■ TASK GOAL ■
Transcribe the records in their entirety, exactly as given.

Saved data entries
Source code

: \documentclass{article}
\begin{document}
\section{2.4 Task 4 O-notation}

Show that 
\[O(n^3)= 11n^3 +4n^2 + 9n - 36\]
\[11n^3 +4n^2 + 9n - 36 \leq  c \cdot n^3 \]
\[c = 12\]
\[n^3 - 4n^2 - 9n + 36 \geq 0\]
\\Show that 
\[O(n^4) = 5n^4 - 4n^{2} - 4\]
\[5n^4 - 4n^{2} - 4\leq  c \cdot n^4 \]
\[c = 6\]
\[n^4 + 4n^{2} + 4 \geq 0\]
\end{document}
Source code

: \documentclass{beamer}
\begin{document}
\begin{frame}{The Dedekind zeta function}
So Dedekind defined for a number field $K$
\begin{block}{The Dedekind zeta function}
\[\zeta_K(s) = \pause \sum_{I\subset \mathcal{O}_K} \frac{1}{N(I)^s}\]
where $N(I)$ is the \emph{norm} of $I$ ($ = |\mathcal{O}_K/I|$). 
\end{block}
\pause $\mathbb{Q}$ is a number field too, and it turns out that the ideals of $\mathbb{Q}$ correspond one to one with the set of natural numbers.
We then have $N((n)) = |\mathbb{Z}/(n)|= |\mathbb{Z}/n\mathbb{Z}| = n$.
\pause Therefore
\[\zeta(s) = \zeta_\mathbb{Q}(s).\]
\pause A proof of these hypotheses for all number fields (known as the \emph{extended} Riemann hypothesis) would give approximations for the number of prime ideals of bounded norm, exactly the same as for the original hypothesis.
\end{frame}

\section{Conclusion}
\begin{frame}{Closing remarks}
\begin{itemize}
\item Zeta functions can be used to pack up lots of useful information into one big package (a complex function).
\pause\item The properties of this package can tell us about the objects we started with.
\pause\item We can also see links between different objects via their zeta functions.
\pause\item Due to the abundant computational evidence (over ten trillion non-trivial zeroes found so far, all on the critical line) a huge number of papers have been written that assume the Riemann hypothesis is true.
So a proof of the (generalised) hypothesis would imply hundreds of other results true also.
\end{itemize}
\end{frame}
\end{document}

■ PROBLEM SOLUTION ■
Source code

: \documentclass{article}
\begin{document}
\section{2.4 Task 4 O-notation}

Show that 
\[O(n^3)= 11n^3 +4n^2 + 9n - 36\]
\[11n^3 +4n^2 + 9n - 36 \leq  c \cdot n^3 \]
\[c = 12\]
\[n^3 - 4n^2 - 9n + 36 \geq 0\]
\\Show that 
\[O(n^4) = 5n^4 - 4n^{2} - 4\]
\[5n^4 - 4n^{2} - 4\leq  c \cdot n^4 \]
\[c = 6\]
\[n^4 + 4n^{2} + 4 \geq 0\]
\end{document}
Source code

: \documentclass{beamer}
\begin{document}
\begin{frame}{The Dedekind zeta function}
So Dedekind defined for a number field $K$
\begin{block}{The Dedekind zeta function}
\[\zeta_K(s) = \pause \sum_{I\subset \mathcal{O}_K} \frac{1}{N(I)^s}\]
where $N(I)$ is the \emph{norm} of $I$ ($ = |\mathcal{O}_K/I|$). 
\end{block}
\pause $\mathbb{Q}$ is a number field too, and it turns out that the ideals of $\mathbb{Q}$ correspond one to one with the set of natural numbers.
We then have $N((n)) = |\mathbb{Z}/(n)|= |\mathbb{Z}/n\mathbb{Z}| = n$.
\pause Therefore
\[\zeta(s) = \zeta_\mathbb{Q}(s).\]
\pause A proof of these hypotheses for all number fields (known as the \emph{extended} Riemann hypothesis) would give approximations for the number of prime ideals of bounded norm, exactly the same as for the original hypothesis.
\end{frame}

\section{Conclusion}
\begin{frame}{Closing remarks}
\begin{itemize}
\item Zeta functions can be used to pack up lots of useful information into one big package (a complex function).
\pause\item The properties of this package can tell us about the objects we started with.
\pause\item We can also see links between different objects via their zeta functions.
\pause\item Due to the abundant computational evidence (over ten trillion non-trivial zeroes found so far, all on the critical line) a huge number of papers have been written that assume the Riemann hypothesis is true.
So a proof of the (generalised) hypothesis would imply hundreds of other results true also.
\end{itemize}
\end{frame}
\end{document}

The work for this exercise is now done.